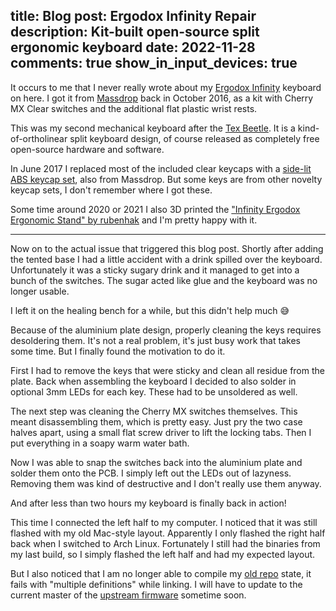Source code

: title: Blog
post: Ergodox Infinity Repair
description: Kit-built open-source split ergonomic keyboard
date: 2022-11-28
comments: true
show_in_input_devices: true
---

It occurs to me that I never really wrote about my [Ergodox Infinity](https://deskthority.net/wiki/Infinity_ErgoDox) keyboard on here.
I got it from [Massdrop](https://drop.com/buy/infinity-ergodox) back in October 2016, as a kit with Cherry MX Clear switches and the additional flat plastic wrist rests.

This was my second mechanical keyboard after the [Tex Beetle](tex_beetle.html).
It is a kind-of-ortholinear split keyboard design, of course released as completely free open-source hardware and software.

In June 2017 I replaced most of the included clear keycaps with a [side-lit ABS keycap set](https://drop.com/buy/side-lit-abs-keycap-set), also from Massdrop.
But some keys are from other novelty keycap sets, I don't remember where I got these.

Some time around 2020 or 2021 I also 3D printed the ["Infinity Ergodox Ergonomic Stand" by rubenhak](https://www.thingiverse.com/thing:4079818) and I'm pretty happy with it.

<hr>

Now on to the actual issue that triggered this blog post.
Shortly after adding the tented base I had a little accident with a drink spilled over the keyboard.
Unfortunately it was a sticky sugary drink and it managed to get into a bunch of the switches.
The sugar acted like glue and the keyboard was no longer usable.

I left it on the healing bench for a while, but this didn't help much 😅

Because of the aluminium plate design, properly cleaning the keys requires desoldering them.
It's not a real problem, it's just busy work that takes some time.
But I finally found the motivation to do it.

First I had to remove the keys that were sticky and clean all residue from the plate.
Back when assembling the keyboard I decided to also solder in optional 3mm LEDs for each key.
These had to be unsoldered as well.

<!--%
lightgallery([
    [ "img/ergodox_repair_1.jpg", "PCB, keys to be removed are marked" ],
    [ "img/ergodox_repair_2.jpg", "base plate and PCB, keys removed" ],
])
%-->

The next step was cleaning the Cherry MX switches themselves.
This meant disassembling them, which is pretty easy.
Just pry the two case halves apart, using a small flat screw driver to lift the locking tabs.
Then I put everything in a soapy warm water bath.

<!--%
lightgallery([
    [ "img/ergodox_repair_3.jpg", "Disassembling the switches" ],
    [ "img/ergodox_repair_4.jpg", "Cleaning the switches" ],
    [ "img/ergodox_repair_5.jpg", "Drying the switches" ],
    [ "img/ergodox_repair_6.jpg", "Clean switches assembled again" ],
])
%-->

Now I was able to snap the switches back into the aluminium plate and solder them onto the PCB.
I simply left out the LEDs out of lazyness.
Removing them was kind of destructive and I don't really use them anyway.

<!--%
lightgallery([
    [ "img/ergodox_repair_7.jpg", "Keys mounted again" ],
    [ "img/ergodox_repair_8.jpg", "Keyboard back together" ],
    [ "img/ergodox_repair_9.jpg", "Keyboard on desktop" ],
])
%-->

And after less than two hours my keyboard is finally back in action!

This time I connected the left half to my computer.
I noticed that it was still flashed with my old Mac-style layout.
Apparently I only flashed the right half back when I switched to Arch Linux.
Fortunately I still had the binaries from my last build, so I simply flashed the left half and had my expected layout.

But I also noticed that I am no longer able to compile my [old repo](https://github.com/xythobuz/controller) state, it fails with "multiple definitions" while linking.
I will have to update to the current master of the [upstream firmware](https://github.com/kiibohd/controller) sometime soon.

----------------------------------------

What needs to be done:
Look through the data above and return each line where the string "also" occurs.

Answer to the problem:
In June 2017 I replaced most of the included clear keycaps with a [side-lit ABS keycap set](https://drop.com/buy/side-lit-abs-keycap-set), also from Massdrop.
Some time around 2020 or 2021 I also 3D printed the ["Infinity Ergodox Ergonomic Stand" by rubenhak](https://www.thingiverse.com/thing:4079818) and I'm pretty happy with it.
Back when assembling the keyboard I decided to also solder in optional 3mm LEDs for each key.
But I also noticed that I am no longer able to compile my [old repo](https://github.com/xythobuz/controller) state, it fails with "multiple definitions" while linking.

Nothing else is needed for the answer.